The CHLPA's constitution and goals are now public thanks to some gumshoeing by In The O Radio. Yahoo! Sports' Sunaya Sapurji has also delineated that there are number of hoops to jump through just to become certified as union just in Ontario, to say nothing of the 12 other provinces and U.S. states where the CHL does business.
It is curious — executive director Georges Laraque has offered public comment and certainly sounds earnest — that the group's Facebook page only refers to players in Canada. (The CHL has eight U.S.-based teams). Having a goal of taking over the administration of players' benefits and education packages probably also furrowed some brows. Please keep in mind some unions, particularly ones that represent craftspeople and tradespeople, do oversee benefits and pensions for their membership. It's common with unions that have itinerant workers. Not all do.
It is also curious, as Sapurji highlighted that the CHLPA claims "99.9 per cent of active players from last season" knew about the union drive while players themselves are largely in the dark. The latter does not mean there is no movement to organize players.
It's a common tack when a workplace is organized to only speak to a limited number of workers. All the better to keep the management from getting out front of it. Then an organizing committee is struck, which identifies the leaders and prevents them from being illegally demoted or fired.
Far be it to suggest that CHLPA spokesman Derek Clarke should know this and thus wouldn't throw out a 99.9% claim to impress the media. Again, no one is saying major junior players shouldn't have an association which looks out for them, but that should make people wonder. So should distorting basic facts about the CHL is not a good starting point.
From the CHLPA's official Facebook page:
CHLPA claim: "Another way it is affected is from the 'Contamination Money' a player receives from his team, as low as $50 in many cases. This 'contamination money' paid to the player is one of the things which will automatically void his chances from ever receiving an NCAA scholarship."

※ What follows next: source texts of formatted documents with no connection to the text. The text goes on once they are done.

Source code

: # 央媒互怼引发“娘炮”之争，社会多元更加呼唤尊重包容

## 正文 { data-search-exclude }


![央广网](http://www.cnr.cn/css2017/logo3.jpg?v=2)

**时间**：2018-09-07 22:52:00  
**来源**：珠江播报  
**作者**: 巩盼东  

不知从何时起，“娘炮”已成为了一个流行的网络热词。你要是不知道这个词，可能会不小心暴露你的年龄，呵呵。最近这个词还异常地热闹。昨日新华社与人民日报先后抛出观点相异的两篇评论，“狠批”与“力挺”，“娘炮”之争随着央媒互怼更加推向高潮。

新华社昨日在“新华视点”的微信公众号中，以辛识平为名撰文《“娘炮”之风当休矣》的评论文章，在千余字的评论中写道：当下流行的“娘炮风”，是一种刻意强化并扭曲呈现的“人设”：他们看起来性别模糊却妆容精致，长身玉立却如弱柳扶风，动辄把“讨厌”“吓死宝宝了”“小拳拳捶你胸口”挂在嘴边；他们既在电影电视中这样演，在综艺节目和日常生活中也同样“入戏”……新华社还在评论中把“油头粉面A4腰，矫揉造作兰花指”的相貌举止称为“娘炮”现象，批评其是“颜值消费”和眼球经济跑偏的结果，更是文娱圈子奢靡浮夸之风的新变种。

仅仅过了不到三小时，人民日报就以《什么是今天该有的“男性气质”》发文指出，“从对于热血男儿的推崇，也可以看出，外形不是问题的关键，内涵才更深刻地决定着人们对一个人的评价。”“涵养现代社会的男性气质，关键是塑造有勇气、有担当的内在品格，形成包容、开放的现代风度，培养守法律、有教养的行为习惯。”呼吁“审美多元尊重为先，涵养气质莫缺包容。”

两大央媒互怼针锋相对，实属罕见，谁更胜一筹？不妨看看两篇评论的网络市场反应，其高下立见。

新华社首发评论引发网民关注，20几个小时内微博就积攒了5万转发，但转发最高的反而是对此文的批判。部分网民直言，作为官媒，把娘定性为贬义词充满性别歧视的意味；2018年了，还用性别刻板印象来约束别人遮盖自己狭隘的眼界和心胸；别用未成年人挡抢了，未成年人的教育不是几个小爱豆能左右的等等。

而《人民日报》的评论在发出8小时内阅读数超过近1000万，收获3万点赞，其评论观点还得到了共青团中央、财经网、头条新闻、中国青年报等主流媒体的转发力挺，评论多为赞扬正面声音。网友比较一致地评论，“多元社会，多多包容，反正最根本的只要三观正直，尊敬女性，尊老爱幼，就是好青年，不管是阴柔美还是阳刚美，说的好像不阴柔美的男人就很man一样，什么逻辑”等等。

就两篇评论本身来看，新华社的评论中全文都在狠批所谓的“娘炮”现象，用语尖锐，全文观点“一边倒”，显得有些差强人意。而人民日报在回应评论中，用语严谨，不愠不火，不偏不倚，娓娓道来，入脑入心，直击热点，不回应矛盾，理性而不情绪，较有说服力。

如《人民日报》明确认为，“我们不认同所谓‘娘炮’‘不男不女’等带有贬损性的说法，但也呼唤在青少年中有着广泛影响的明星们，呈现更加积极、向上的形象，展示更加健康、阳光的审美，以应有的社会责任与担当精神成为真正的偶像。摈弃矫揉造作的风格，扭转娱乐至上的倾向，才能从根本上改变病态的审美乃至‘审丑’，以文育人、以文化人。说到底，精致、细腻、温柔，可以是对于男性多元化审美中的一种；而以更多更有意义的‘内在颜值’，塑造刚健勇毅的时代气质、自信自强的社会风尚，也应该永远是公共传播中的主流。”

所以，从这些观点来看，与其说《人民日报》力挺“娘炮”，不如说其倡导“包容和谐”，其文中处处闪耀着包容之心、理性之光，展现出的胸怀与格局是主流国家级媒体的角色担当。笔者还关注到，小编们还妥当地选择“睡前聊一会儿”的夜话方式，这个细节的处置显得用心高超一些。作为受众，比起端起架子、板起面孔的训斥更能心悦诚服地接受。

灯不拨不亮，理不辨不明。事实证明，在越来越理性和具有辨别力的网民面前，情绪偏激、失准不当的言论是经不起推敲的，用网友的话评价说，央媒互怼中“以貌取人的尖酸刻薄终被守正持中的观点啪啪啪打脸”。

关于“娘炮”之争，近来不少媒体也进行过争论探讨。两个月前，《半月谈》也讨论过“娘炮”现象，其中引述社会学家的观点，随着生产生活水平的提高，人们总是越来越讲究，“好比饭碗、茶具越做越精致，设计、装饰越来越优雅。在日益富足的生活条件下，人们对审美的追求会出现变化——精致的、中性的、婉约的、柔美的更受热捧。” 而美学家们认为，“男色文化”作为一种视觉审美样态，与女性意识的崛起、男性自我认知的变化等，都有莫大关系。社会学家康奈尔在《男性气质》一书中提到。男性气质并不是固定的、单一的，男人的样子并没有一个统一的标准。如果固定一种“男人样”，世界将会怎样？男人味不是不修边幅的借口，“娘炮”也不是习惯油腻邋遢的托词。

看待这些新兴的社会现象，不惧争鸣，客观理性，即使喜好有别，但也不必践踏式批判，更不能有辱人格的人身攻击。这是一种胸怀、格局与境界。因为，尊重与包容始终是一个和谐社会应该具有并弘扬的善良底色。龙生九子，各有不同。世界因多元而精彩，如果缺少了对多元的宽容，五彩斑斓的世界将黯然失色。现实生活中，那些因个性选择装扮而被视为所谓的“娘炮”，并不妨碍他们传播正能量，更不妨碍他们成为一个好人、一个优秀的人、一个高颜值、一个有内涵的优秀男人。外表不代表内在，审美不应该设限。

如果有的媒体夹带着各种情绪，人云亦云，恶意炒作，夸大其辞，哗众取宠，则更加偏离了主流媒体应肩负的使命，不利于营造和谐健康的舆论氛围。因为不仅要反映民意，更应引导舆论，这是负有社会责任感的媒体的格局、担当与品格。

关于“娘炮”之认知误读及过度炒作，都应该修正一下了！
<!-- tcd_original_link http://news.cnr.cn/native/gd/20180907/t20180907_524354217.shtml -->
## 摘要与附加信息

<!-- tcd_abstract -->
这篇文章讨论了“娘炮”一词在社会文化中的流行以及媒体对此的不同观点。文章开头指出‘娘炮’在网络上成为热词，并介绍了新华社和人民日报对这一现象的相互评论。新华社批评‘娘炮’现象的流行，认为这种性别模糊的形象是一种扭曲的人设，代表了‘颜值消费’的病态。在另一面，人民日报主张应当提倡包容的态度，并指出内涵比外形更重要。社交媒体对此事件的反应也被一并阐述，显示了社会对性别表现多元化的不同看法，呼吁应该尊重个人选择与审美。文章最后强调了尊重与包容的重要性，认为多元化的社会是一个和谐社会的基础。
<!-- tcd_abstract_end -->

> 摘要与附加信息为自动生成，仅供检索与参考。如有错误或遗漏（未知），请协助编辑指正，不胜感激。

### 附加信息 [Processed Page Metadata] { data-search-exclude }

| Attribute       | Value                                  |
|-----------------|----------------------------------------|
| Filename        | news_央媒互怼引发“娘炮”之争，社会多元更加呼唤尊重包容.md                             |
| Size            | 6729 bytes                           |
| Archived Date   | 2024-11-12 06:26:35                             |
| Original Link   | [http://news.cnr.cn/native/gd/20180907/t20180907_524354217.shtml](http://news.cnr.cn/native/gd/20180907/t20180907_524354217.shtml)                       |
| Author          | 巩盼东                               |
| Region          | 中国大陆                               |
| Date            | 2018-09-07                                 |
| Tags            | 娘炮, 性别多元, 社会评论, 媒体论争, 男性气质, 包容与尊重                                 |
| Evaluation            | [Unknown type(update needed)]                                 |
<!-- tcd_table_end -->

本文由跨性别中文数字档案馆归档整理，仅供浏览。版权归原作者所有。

Overlooked: Another reason the NCAA bars former CHL players is that they play with professionals, i.e., players under NHL contracts. The playing-with-professionals policy also affects soccer players. For instance, leagues such as the Premier Development League and W-League cannot directly pay someone to play. Point being, CHL players wouldn't suddenly be eligible to receive a NCAA scholarship if their weekly stipend was eliminated.
CHLPA claim: "A player in the CHL right now misses over 25% of his school year. When the Brandon Wheat Kings has [sic] a game in Portland or Victoria the players are sitting on the bus for over 30 hours to play a game just to get back on the bus and travel over 30 hours back home, missing an entire week of school in the process. Val D'or [sic] playing in Cape Breton will go through similar punishment and the most amazing thing about it is the player will do this for $1.06 per hour."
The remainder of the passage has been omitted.